**INPUT**
* * * * *

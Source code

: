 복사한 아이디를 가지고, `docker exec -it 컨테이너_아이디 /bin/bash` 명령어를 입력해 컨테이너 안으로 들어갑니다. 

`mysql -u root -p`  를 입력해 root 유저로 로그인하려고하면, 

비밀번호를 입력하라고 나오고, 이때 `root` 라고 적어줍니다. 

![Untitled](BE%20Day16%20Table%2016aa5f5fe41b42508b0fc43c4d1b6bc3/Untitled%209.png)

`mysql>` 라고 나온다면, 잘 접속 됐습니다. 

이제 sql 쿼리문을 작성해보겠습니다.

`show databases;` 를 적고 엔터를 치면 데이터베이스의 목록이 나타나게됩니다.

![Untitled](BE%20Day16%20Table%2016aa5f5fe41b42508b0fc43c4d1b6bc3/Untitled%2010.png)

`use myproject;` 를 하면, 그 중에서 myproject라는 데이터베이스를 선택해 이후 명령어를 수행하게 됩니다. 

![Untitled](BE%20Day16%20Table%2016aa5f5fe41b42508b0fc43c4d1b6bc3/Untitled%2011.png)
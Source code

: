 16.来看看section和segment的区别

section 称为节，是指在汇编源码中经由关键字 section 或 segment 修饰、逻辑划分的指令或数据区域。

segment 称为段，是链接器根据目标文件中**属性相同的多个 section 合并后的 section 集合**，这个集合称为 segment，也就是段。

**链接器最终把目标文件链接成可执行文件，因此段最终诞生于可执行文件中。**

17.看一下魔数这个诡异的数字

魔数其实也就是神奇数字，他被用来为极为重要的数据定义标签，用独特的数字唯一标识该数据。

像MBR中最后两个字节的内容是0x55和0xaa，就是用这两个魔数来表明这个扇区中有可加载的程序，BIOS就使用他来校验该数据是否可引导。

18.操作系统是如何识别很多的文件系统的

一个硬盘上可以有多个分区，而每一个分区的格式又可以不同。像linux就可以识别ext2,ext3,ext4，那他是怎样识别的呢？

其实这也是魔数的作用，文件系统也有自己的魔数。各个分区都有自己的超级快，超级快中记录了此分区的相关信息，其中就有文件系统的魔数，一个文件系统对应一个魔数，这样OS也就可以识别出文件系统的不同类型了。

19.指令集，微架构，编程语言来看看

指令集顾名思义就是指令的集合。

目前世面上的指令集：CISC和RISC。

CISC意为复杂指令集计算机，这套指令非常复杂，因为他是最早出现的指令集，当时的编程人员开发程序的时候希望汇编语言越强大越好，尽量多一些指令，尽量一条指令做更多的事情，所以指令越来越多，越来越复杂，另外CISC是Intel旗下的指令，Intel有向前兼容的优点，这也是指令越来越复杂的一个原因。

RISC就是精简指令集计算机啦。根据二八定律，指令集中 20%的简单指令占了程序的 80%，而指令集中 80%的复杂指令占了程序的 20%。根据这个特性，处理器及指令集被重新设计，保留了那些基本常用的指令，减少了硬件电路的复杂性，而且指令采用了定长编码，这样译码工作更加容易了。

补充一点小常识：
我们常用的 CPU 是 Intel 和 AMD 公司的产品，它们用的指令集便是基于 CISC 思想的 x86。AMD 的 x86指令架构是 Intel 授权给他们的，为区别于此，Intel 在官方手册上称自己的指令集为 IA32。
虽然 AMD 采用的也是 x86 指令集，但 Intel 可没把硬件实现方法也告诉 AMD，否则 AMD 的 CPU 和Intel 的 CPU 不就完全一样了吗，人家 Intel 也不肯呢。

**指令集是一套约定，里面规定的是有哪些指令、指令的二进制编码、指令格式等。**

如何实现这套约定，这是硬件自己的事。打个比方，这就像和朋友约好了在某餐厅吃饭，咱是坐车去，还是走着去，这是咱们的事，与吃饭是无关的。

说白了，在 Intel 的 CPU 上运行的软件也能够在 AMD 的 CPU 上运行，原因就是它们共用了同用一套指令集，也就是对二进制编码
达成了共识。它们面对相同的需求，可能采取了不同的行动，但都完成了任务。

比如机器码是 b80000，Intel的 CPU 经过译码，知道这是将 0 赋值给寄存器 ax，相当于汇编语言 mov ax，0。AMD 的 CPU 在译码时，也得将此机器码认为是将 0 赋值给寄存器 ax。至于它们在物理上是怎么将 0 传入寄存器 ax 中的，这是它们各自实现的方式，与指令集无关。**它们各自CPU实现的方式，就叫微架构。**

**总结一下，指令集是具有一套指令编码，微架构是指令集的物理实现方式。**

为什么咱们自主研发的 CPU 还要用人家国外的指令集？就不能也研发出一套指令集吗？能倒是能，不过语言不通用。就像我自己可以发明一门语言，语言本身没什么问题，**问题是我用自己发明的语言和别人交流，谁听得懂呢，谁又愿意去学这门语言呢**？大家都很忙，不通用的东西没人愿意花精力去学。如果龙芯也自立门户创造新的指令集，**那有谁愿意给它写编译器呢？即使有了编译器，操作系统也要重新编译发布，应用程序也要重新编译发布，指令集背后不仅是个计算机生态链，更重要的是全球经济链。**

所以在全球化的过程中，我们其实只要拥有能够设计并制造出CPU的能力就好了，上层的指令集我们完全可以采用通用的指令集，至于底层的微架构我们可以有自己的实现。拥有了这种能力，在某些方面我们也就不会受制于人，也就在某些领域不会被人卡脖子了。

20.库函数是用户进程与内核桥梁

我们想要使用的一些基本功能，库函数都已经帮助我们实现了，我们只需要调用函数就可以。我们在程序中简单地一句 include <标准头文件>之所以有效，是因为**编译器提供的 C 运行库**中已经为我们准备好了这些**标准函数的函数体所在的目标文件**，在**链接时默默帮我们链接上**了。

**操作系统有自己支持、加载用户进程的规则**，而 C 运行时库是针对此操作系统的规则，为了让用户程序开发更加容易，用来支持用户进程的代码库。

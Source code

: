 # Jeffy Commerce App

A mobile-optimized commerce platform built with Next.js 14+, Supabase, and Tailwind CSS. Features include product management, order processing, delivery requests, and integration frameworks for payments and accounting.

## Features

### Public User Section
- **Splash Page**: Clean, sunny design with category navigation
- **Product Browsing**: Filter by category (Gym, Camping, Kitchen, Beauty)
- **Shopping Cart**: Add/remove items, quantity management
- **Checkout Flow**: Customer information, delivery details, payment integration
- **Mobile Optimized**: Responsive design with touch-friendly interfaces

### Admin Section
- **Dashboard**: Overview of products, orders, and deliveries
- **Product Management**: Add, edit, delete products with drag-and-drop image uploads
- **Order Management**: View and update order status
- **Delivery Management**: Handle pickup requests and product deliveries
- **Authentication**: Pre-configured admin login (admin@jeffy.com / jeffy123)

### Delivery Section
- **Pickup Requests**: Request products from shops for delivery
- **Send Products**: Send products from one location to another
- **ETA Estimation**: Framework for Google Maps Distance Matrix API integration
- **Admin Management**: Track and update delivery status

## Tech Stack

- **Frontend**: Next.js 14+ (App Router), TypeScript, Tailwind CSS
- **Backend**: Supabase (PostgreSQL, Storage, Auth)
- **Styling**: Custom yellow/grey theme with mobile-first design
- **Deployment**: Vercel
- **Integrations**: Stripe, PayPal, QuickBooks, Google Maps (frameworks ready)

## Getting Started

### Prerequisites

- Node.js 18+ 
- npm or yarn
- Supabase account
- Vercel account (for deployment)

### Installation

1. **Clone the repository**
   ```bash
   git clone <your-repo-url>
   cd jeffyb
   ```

* * * * *

**WORK TO COMPLETE**
Give back exactly the lines above starting at the line where "- **Dashboard**: Overview" appears and ending at the line where "- **Deployment**: Vercel" appears, both included, with no other lines.

**THE COMPLETED TASK**
- **Dashboard**: Overview of products, orders, and deliveries
- **Product Management**: Add, edit, delete products with drag-and-drop image uploads
- **Order Management**: View and update order status
- **Delivery Management**: Handle pickup requests and product deliveries
- **Authentication**: Pre-configured admin login (admin@jeffy.com / jeffy123)

### Delivery Section
- **Pickup Requests**: Request products from shops for delivery
- **Send Products**: Send products from one location to another
- **ETA Estimation**: Framework for Google Maps Distance Matrix API integration
- **Admin Management**: Track and update delivery status

## Tech Stack

- **Frontend**: Next.js 14+ (App Router), TypeScript, Tailwind CSS
- **Backend**: Supabase (PostgreSQL, Storage, Auth)
- **Styling**: Custom yellow/grey theme with mobile-first design
- **Deployment**: Vercel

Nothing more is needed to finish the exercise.